Is there a script somewhere around (MATLAB, R, PERL) that calculates a distance matrix based on a tree file? Hence, I already have the tree but want all the distance information in a matrix.
Is there a script somewhere around (MATLAB, R, PERL) that calculates a distance matrix based on a tree file? Hence, I already have the tree but want all the distance information in a matrix.
If you are interested in an another solution (in R) try this
library(ape)
tree<-read.tree("/file.tre")
PatristicDistMatrix<-cophenetic(tree)
This is an old reply, but I found this and it misled me to spend time understanding the ape::cophenetic.phylo()
function.
I have an integer distance tree and it returned nonsense (as far as I can tell).
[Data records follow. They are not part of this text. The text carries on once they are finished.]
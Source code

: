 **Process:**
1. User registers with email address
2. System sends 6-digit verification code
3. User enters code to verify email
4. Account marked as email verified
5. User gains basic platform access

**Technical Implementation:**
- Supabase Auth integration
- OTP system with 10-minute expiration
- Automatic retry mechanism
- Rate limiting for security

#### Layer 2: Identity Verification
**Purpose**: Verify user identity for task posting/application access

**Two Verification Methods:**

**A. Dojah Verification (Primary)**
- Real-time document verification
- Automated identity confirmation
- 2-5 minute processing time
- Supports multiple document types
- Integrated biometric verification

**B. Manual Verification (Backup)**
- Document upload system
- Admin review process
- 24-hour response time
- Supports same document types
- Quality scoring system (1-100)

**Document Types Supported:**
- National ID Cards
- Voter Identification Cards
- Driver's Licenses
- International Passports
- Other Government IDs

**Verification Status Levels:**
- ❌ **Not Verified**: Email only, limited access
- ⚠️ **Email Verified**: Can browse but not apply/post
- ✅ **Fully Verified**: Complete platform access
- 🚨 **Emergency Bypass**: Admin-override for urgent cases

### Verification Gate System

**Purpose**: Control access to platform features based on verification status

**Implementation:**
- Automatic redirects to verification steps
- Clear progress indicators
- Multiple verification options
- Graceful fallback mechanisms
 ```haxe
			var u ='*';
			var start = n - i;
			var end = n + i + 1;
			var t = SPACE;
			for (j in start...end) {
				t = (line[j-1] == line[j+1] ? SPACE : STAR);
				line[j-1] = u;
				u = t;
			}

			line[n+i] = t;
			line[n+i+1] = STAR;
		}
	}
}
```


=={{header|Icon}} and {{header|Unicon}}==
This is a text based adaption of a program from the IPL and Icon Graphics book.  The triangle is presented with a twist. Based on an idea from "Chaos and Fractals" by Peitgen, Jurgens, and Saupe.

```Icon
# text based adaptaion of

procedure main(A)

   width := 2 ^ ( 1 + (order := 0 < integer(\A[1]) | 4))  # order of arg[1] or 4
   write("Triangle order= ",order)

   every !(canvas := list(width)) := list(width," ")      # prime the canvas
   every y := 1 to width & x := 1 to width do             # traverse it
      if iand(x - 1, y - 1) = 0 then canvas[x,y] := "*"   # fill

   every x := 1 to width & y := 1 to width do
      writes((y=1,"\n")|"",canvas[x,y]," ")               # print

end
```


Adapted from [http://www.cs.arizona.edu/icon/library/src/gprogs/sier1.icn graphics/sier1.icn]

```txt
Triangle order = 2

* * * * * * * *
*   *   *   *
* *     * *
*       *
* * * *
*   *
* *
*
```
The function this answer alludes is stats::cophenetic() and it works wonderfully with phylo objects.
I validated the results with the output from the T-Rex server.
There is a Newick->distance matrix converter in the T-rex package, available as a web-server and as source code. There are no details as far as I can see describing what this method actually does.
To calculate the patristic distance (i.e. the distance between two leaves measured along the tree) from a variety of tree formats between all pairs of leaves, you can try the PATRISTIC Java application.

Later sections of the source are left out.